_ASSIGNMENT_: Identify every line in the records below that contains the word "웹사이트에", and copy each of those lines.

_Source records_:
+ + + + +
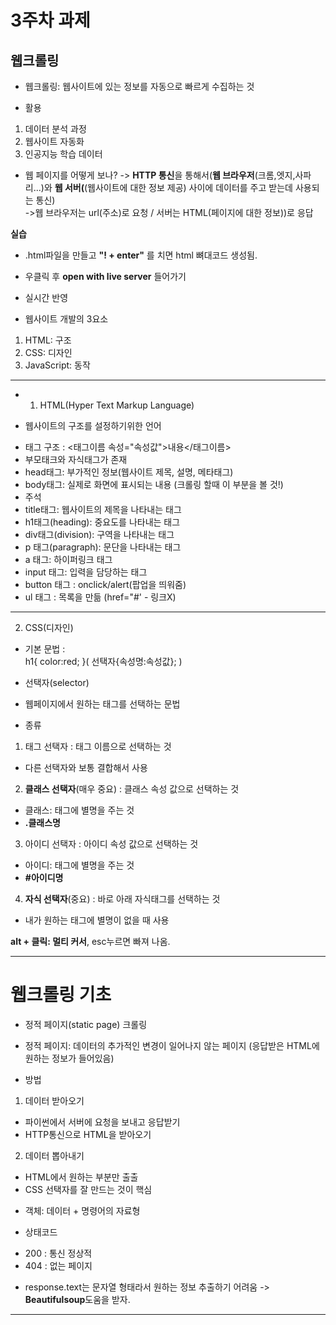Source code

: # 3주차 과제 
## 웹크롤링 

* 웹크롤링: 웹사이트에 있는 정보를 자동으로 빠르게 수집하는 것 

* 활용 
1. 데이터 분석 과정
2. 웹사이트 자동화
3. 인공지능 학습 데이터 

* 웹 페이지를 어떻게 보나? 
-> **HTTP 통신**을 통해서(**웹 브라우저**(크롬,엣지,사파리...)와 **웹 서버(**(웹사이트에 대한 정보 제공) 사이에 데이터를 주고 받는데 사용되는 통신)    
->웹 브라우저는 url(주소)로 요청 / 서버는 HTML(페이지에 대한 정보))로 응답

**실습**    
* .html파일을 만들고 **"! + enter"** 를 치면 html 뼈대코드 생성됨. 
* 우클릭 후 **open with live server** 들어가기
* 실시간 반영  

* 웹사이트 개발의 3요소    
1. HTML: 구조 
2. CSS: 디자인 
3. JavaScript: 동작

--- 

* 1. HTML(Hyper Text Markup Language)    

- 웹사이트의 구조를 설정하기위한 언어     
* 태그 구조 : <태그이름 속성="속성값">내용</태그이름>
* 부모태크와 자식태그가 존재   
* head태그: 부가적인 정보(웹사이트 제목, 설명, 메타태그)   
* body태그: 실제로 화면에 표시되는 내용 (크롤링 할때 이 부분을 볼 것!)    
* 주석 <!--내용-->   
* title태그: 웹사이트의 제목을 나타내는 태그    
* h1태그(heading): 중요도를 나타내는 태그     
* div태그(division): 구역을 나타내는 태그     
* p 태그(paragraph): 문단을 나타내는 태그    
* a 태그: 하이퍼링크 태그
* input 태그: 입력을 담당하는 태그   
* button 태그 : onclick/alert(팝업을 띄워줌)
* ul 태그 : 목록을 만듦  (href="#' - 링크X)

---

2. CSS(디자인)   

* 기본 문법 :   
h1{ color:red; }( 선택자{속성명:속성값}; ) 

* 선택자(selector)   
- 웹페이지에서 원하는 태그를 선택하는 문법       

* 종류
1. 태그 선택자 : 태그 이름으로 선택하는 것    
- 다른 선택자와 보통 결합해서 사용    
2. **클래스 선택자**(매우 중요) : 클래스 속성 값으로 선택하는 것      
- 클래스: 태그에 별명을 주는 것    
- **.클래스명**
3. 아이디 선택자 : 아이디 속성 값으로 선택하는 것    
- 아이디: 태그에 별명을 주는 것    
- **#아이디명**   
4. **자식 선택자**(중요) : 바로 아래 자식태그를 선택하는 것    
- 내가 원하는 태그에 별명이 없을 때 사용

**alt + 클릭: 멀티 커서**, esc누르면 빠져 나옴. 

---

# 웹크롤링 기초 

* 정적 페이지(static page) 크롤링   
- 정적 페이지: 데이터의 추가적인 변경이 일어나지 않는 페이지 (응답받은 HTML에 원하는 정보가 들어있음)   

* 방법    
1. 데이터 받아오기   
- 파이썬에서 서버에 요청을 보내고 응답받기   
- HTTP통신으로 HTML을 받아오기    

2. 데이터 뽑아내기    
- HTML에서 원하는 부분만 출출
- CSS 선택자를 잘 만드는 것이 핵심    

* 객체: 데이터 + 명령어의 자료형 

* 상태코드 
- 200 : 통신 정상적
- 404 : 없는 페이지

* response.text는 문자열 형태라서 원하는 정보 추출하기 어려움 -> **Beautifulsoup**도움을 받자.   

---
+ + + + +
_EXERCISE SOLUTION_:
* 웹크롤링: 웹사이트에 있는 정보를 자동으로 빠르게 수집하는 것 
-> **HTTP 통신**을 통해서(**웹 브라우저**(크롬,엣지,사파리...)와 **웹 서버(**(웹사이트에 대한 정보 제공) 사이에 데이터를 주고 받는데 사용되는 통신)    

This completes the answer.